Smaller insurers increasingly focus on niche or specialised segments, while leading players concentrate on strengthening their market positions.

Competition considerations

Market concentration produces mixed effects. On the one hand, it may enhance:
– financial stability;
– capacity to absorb systemic shocks (including climate, cyber and health-related risks); and
– investment in compliance and innovation.

On the other hand, it raises concerns relating to:
– reduced competitive pressure in certain segments;
– limited product diversity; and
– potential standardisation of pricing and contractual terms.

As a result, market concentration remains an area of ongoing interest for supervisory and competition authorities which seek to balance prudential stability with effective competition and consumer protection.

Summarising analysis

The current Portuguese insurance market reflects a mature, resilient and increasingly sophisticated sector, operating within a markedly more complex legal, regulatory and operational environment. The trends identified throughout this article – sustainable premium growth, accelerated digitalisation, heightened regulatory scrutiny, emerging systemic risks, intense sectoral debate and continued market concentration – are not isolated phenomena. Rather, they are interconnected dimensions of a broader transformation that is reshaping the role of insurance in the Portuguese economy.

From a legal and regulatory perspective, 2025 confirms a decisive shift towards preventive, governance-driven regulation, particularly in areas related to technology, operational resilience and risk management. The implementation of DORA illustrates this evolution clearly, imposing obligations that extend beyond formal compliance and require demonstrable effectiveness, accountability and board-level engagement. Insurers must now evidence not only that policies and procedures exist, but that they function in practice and are embedded within organisational culture and decision-making processes.

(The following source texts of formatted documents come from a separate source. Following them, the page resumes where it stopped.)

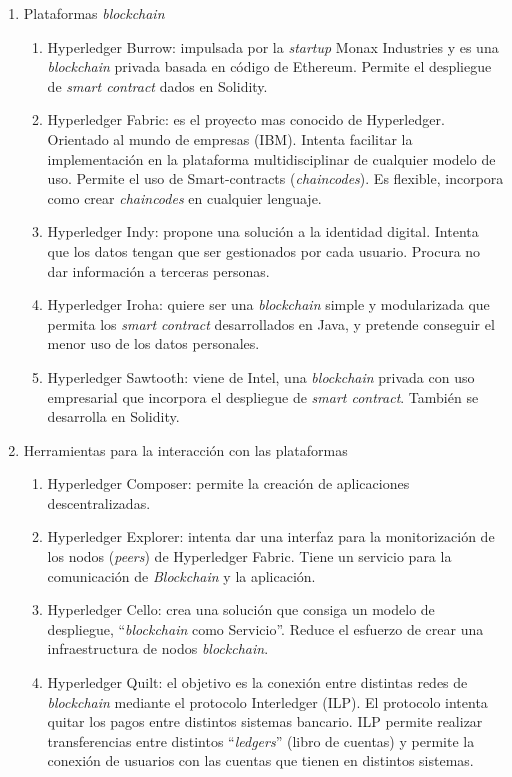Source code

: \begin{enumerate}

	\item Plataformas \textit{blockchain}
	
	\begin{enumerate}[1)]
		\item Hyperledger Burrow: impulsada por la \textit{startup} Monax Industries y es una \textit{blockchain} privada basada en código de Ethereum. Permite el despliegue de \textit{smart contract} dados en Solidity.
	\item Hyperledger Fabric: es el proyecto mas conocido de Hyperledger. Orientado al mundo de empresas (IBM). Intenta facilitar la implementación en la plataforma multidisciplinar de cualquier modelo de uso. Permite el uso de Smart-contracts (\textit{chaincodes}). 
Es flexible, incorpora como crear \textit{chaincodes} en cualquier lenguaje.
	\item Hyperledger Indy: propone una solución a la identidad digital. Intenta que los datos tengan que ser gestionados por cada usuario. Procura no dar información a terceras personas.
	\item Hyperledger Iroha: quiere ser una \textit{blockchain} simple y modularizada que permita los \textit{smart contract} desarrollados en Java, y pretende conseguir el menor uso de los datos personales. 
	\item Hyperledger Sawtooth: viene de Intel, una \textit{blockchain} privada con uso empresarial que incorpora el despliegue de \textit{smart contract}. También se desarrolla en Solidity. 
\end{enumerate} 
	\item Herramientas para la interacción con las plataformas
	\begin{enumerate}[1)]
		\item Hyperledger Composer: permite la creación de aplicaciones descentralizadas.
		\item Hyperledger Explorer: intenta dar una interfaz para la monitorización de los nodos (\textit{peers}) de Hyperledger Fabric. Tiene un servicio para la comunicación de \textit{Blockchain} y la aplicación. 
		\item Hyperledger Cello: crea una solución que consiga un modelo de despliegue, ``\textit{blockchain} como Servicio''. Reduce el esfuerzo de crear una infraestructura de nodos \textit{blockchain}.
		\item Hyperledger Quilt: el objetivo es la conexión entre distintas redes de \textit{blockchain} mediante el protocolo Interledger (ILP). El protocolo intenta quitar los pagos entre distintos sistemas bancario. ILP permite realizar transferencias entre distintos “\textit{ledgers}” (libro de cuentas) y permite la conexión de usuarios con las cuentas que tienen en distintos sistemas.
	\end{enumerate}
\end{enumerate}


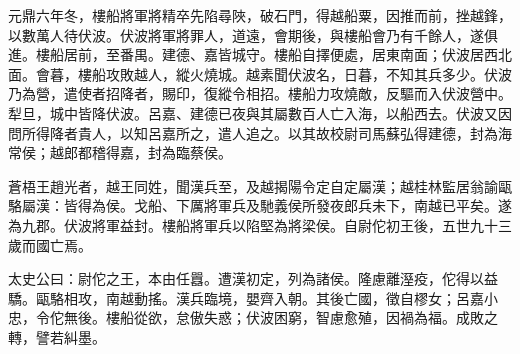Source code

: \begin{pinyinscope}
元鼎六年冬，樓船將軍將精卒先陷尋陜，破石門，得越船粟，因推而前，挫越鋒，以數萬人待伏波。伏波將軍將罪人，道遠，會期後，與樓船會乃有千餘人，遂俱進。樓船居前，至番禺。建德、嘉皆城守。樓船自擇便處，居東南面；伏波居西北面。會暮，樓船攻敗越人，縱火燒城。越素聞伏波名，日暮，不知其兵多少。伏波乃為營，遣使者招降者，賜印，復縱令相招。樓船力攻燒敵，反驅而入伏波營中。犁旦，城中皆降伏波。呂嘉、建德已夜與其屬數百人亡入海，以船西去。伏波又因問所得降者貴人，以知呂嘉所之，遣人追之。以其故校尉司馬蘇弘得建德，封為海常侯；越郎都稽得嘉，封為臨蔡侯。

蒼梧王趙光者，越王同姓，聞漢兵至，及越揭陽令定自定屬漢；越桂林監居翁諭甌駱屬漢：皆得為侯。戈船、下厲將軍兵及馳義侯所發夜郎兵未下，南越已平矣。遂為九郡。伏波將軍益封。樓船將軍兵以陷堅為將梁侯。自尉佗初王後，五世九十三歲而國亡焉。

太史公曰：尉佗之王，本由任囂。遭漢初定，列為諸侯。隆慮離溼疫，佗得以益驕。甌駱相攻，南越動搖。漢兵臨境，嬰齊入朝。其後亡國，徵自樛女；呂嘉小忠，令佗無後。樓船從欲，怠傲失惑；伏波困窮，智慮愈殖，因禍為福。成敗之轉，譬若糾墨。


\end{pinyinscope}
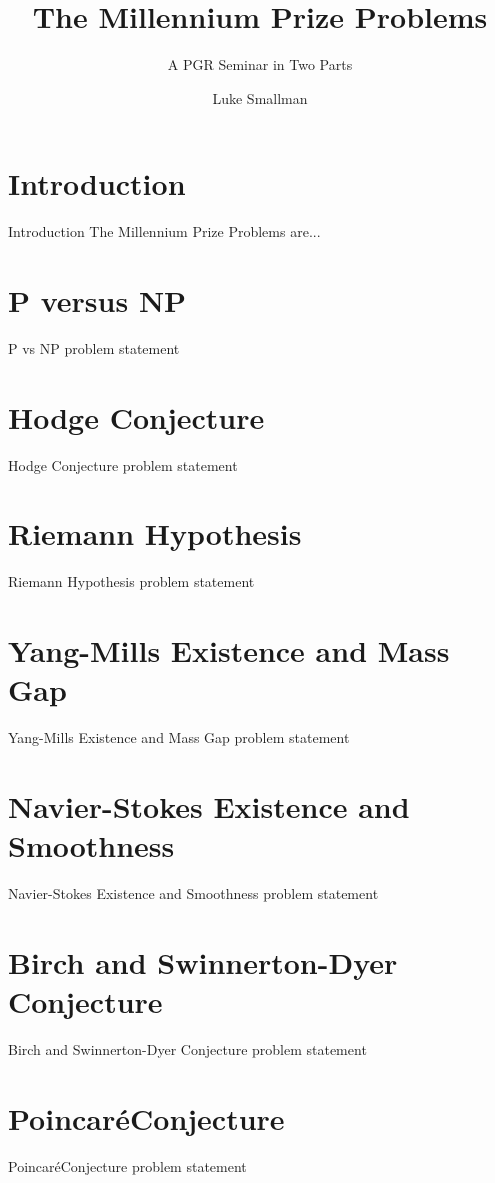 \documentclass{beamer}
\title{The Millennium Prize Problems}
\subtitle{A PGR Seminar in Two Parts}
\date{}
\author{Luke Smallman}
\institute{Cardiff University}
\newcommand{\Poincare}{Poincar\'{e}}
\begin{document}
  \maketitle
  \section{Introduction}
  \begin{frame}{Introduction}
    The Millennium Prize Problems are...
  \end{frame}

  \section{P versus NP}
  \begin{frame}{P vs NP}
      problem statement
  \end{frame}

  \section{Hodge Conjecture}
  \begin{frame}{Hodge Conjecture}
      problem statement
  \end{frame}

  \section{Riemann Hypothesis}
  \begin{frame}{Riemann Hypothesis}
      problem statement
  \end{frame}

  \section{Yang-Mills Existence and Mass Gap}
  \begin{frame}{Yang-Mills Existence and Mass Gap}
      problem statement
  \end{frame}

  \section{Navier-Stokes Existence and Smoothness}
  \begin{frame}{Navier-Stokes Existence and Smoothness}
      problem statement
  \end{frame}

  \section{Birch and Swinnerton-Dyer Conjecture}
  \begin{frame}{Birch and Swinnerton-Dyer Conjecture}
      problem statement
  \end{frame}

  \section{\Poincare Conjecture}
  \begin{frame}{\Poincare Conjecture}
      problem statement
  \end{frame}
\end{document}
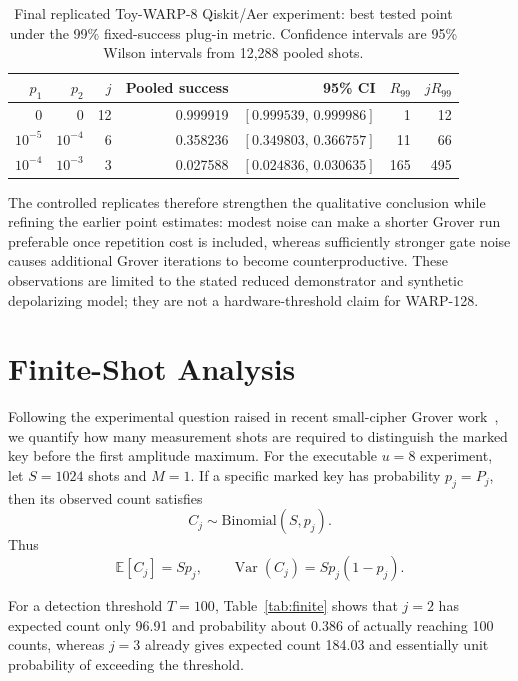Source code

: \documentclass[pdflatex,sn-nature]{sn-jnl}
\newcommand{\E}{\mathbb{E}}
\theoremstyle{thmstyleone}
\theoremstyle{thmstyletwo}
\begin{document}
\begin{table}[htbp]
\centering
\caption{Final replicated Toy-WARP-8 Qiskit/Aer experiment: best tested point under the 99\% fixed-success plug-in metric. Confidence intervals are 95\% Wilson intervals from 12,288 pooled shots.}
\label{tab:toywarp_fixed_success}
\begin{tabular}{rrrrrrr}
\toprule
$p_1$ & $p_2$ & $j$ & Pooled success & 95\% CI & $R_{99}$ & $jR_{99}$\\
\midrule
0 & 0 & 12 & 0.999919 & $[0.999539,\,0.999986]$ & 1 & 12\\
$10^{-5}$ & $10^{-4}$ & 6 & 0.358236 & $[0.349803,\,0.366757]$ & 11 & 66\\
$10^{-4}$ & $10^{-3}$ & 3 & 0.027588 & $[0.024836,\,0.030635]$ & 165 & 495\\
\bottomrule
\end{tabular}
\end{table}

The controlled replicates therefore strengthen the qualitative conclusion while refining the earlier point estimates: modest noise can make a shorter Grover run preferable once repetition cost is included, whereas sufficiently stronger gate noise causes additional Grover iterations to become counterproductive. These observations are limited to the stated reduced demonstrator and synthetic depolarizing model; they are not a hardware-threshold claim for WARP-128.


\section{Finite-Shot Analysis}

Following the experimental question raised in recent small-cipher Grover work~\cite{Kiran2026}, we quantify how many measurement shots are required to distinguish the marked key before the first amplitude maximum. For the executable $u=8$ experiment, let $S=1024$ shots and $M=1$. If a specific marked key has probability $p_j=P_j$, then its observed count satisfies
\begin{equation}
    C_j\sim\mathrm{Binomial}(S,p_j).
\end{equation}
Thus
\begin{equation}
    \E[C_j]=Sp_j,\qquad \operatorname{Var}(C_j)=Sp_j(1-p_j).
\end{equation}

For a detection threshold $T=100$, Table~\ref{tab:finite} shows that $j=2$ has expected count only 96.91 and probability about 0.386 of actually reaching 100 counts, whereas $j=3$ already gives expected count 184.03 and essentially unit probability of exceeding the threshold.
\end{document}
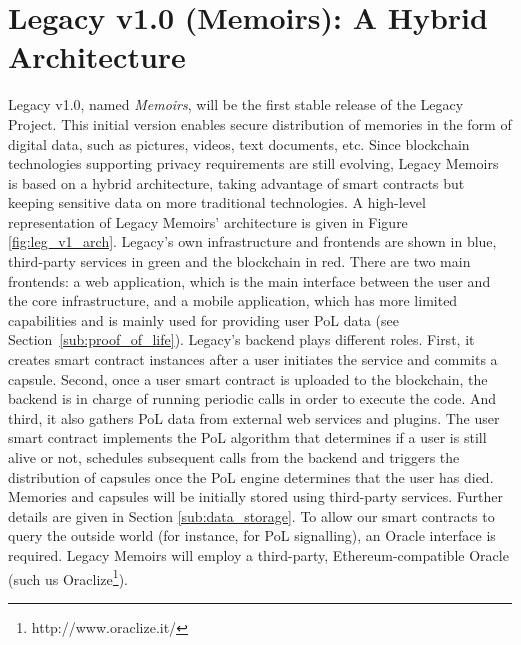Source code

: \section{Legacy v1.0 (Memoirs): A Hybrid Architecture} %
\label{sec:legacy_v1_0_memoirs_a_hybrid_architecture}
Legacy v1.0, named \textit{Memoirs}, will be the first stable release of the Legacy Project. This initial version enables secure distribution of memories in the form of digital data, such as pictures, videos, text documents, etc. Since blockchain technologies supporting privacy requirements are still evolving, Legacy Memoirs is based on a hybrid architecture, taking advantage of smart contracts but keeping sensitive data on more traditional technologies.
A high-level representation of Legacy Memoirs’ architecture is given in Figure \ref{fig:leg_v1_arch}. Legacy’s own infrastructure and frontends are shown in blue, third-party services in green and the blockchain in red. There are two main frontends: a web application, which is the main interface between the user and the core infrastructure, and a mobile application, which has more limited capabilities and is mainly used for providing user PoL data (see Section~\ref{sub:proof_of_life}). Legacy’s backend plays different roles. First, it creates smart contract instances after a user initiates the service and commits a capsule. Second, once a user smart contract is uploaded to the blockchain, the backend is in charge of running periodic calls in order to execute the code. And third, it also gathers PoL data from external web services and plugins. The user smart contract implements the PoL algorithm that determines if a user is still alive or not, schedules subsequent calls from the backend and triggers the distribution of capsules once the PoL engine determines that the user has died. 
Memories and capsules will be initially stored using third-party services. Further details are given in Section \ref{sub:data_storage}.
To allow our smart contracts to query the outside world (for instance, for PoL signalling), an Oracle interface is required. Legacy Memoirs will employ a third-party, Ethereum-compatible Oracle (such us Oraclize\footnote{http://www.oraclize.it/}).

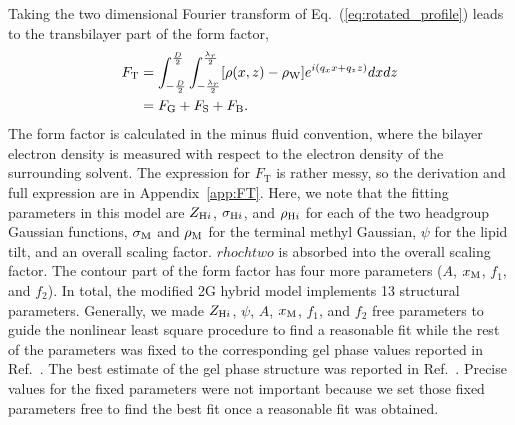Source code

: Taking the two dimensional Fourier transform of Eq.~(\ref{eq:rotated_profile})
leads to the transbilayer part of the form factor,
\begin{align}
  F_\mathrm{T} 
  &= \int_{-\frac{D}{2}}^{\frac{D}{2}} \int_{-\frac{\lambda_r}{2}}^{\frac{\lambda_r}{2}} 
     \mathopen{}\left[ \rho(x,z)-\rho_\mathrm{W} \right]\mathclose{} e^{i(q_xx+q_zz)} dxdz \\
  &= F_\mathrm{G} + F_\mathrm{S} + F_\mathrm{B}.
\end{align}
The form factor is calculated in the minus fluid convention, 
where the bilayer electron density
is measured with respect to the electron density of the surrounding solvent.
The expression for $F_\mathrm{T}$ is rather messy, so 
the derivation and full expression are in Appendix~\ref{app:FT}. Here, 
we note that
the fitting parameters in this model are $Z_{\mathrm{H}i}$, $\sigma_{\mathrm{H}i}$, and 
$\rho_{\mathrm{H}i}$ for each of the two headgroup Gaussian functions, $\sigma_\mathrm{M}$ and
$\rho_\mathrm{M}$ for
the terminal methyl Gaussian, $\psi$ for
the lipid tilt, and an overall scaling factor. $rhochtwo$ is absorbed into 
the overall scaling factor. The contour part of the 
form factor has four more parameters ($A$, $x_\textrm{M}$, $f_1$, and $f_2$).
In total, the modified 2G hybrid model implements 13 structural parameters.
Generally, we made $Z_{\mathrm{H}i}$, $\psi$, $A$, $x_\textrm{M}$, $f_1$, and $f_2$ free parameters
to guide the nonlinear least square procedure to find a reasonable fit
while the rest of the parameters was fixed to the corresponding gel phase values 
reported in Ref.~\cite{ref:Wiener89}. 
The best estimate of the gel phase structure was reported in
Ref.~\cite{Tristram-Nagle02}. Precise values for the fixed parameters
were not important because we set those fixed parameters free to find the best fit
once a reasonable fit was obtained.

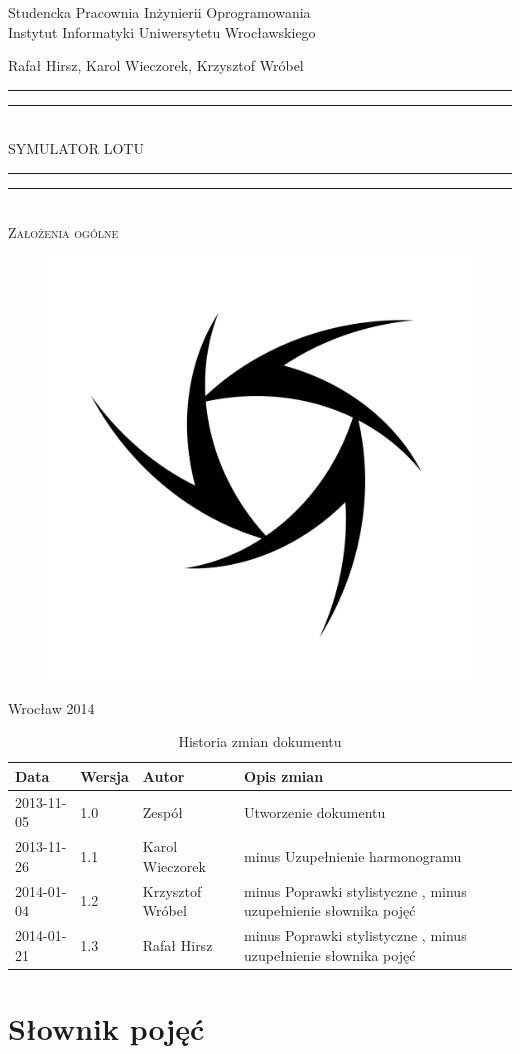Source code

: \documentclass{mwrep}
\newcommand*{\titleGP}{\begingroup
\centering

{\large Studencka Pracownia Inżynierii Oprogramowania}\\Instytut Informatyki Uniwersytetu Wrocławskiego\par
\vspace*{16\baselineskip}

{\Large Rafał Hirsz, Karol Wieczorek, Krzysztof Wróbel\par}
\vspace*{\baselineskip}

\rule{\textwidth}{1.6pt}\vspace*{-\baselineskip}\vspace*{2pt}
\rule{\textwidth}{0.4pt}\\[\baselineskip]

{\Huge SYMULATOR LOTU}\\[0.2\baselineskip]

\rule{\textwidth}{0.4pt}\vspace*{-\baselineskip}\vspace{3.2pt}
\rule{\textwidth}{1.6pt}\\[\baselineskip]

\scshape
{\huge Założenia ogólne}\par
\vspace*{2\baselineskip}

\begin{figure}[h]
\centering
\includegraphics[width=5\baselineskip]{flightsim-team-logo.pdf}
\end{figure}
\vfill

{\large Wrocław 2014}\par

\pagebreak

\endgroup}
\newcommand{\fixedspaceword}[2][1]{%
  \begingroup
  \spaceskip=#1\fontdimen2\font minus \fontdimen4\font
  \xspaceskip=0pt\relax %
  #2%
  \endgroup
}
\begin{document}
\thispagestyle{empty}
\titleGP

\begin{center}
\begin{table}[h]
\begin{center}
\caption{Historia zmian dokumentu}\label{T:Zmiany}
\vspace{3ex}
\begin{tabularx}{1\textwidth}{|l|l|l|X|}
\hline
Data & Wersja & Autor & Opis zmian \\ \hline
2013-11-05 & 1.0 & Zespół & Utworzenie dokumentu \\
2013-11-26 & 1.1 & Karol Wieczorek & \fixedspaceword{Uzupełnienie harmonogramu} \\
2014-01-04 & 1.2 & Krzysztof Wróbel & \fixedspaceword{Poprawki stylistyczne}, \fixedspaceword{uzupełnienie słownika pojęć} \\
2014-01-21 & 1.3 & Rafał Hirsz & \fixedspaceword{Poprawki stylistyczne}, \fixedspaceword{uzupełnienie słownika pojęć} \\
\hline
\end{tabularx}
\end{center}
\end{table}
\end{center}

\pagebreak

\tableofcontents

\chapter{Słownik pojęć\protect\footnotemark[1]{}}

\end{document}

At the same time, the acceleration of digitalisation continues to blur traditional boundaries between legal, compliance, risk and IT functions. Technological innovation – including automation, advanced analytics and artificial intelligence – offers significant opportunities for efficiency and improved customer experience but also introduces new legal risks. These include issues of data protection, algorithmic governance, outsourcing and liability allocation, all of which require careful contractual structuring and ongoing oversight. As a result, legal advice in the insurance sector increasingly demands a multidisciplinary approach, combining regulatory expertise with technological and operational understanding.

Emerging risks further reinforce the need for this integrated perspective. Climate risk, cyber risk and health-related risk are no longer peripheral considerations, but central elements of insurers’ strategic planning, underwriting and capital management. Each of these risks presents distinct legal challenges: climate risk raises questions around disclosure, solvency and long-term sustainability; cyber risk tests the adequacy of contractual protections, incident response frameworks and regulatory reporting mechanisms; and health risk places pressure on product design, pricing and consumer protection obligations. In this context, insurers must navigate a dynamic and evolving regulatory landscape while maintaining technical discipline and market competitiveness.

The continuation of market concentration among leading players also has important legal and policy implications. While scale can enhance resilience and facilitate compliance with increasingly demanding regulatory requirements, concentration may raise concerns regarding competition, market access and consumer choice. Regulators and policymakers are therefore likely to continue monitoring consolidation trends closely, seeking to balance financial stability with effective competition. For insurers, strategic decisions regarding mergers, portfolio transfers and specialisation require careful assessment of regulatory approvals, competition law considerations and long-term business sustainability.

The intensity of sectoral debate observed in 2025 underscores the recognition that the insurance sector plays a critical role in economic stability, social protection and risk mitigation. Industry forums and professional events have become key platforms for dialogue between market participants, regulators and advisers, contributing to greater alignment of practices and early identification of emerging challenges. This collaborative dynamic is likely to remain a defining feature of the sector, particularly as regulatory frameworks continue to evolve at European level.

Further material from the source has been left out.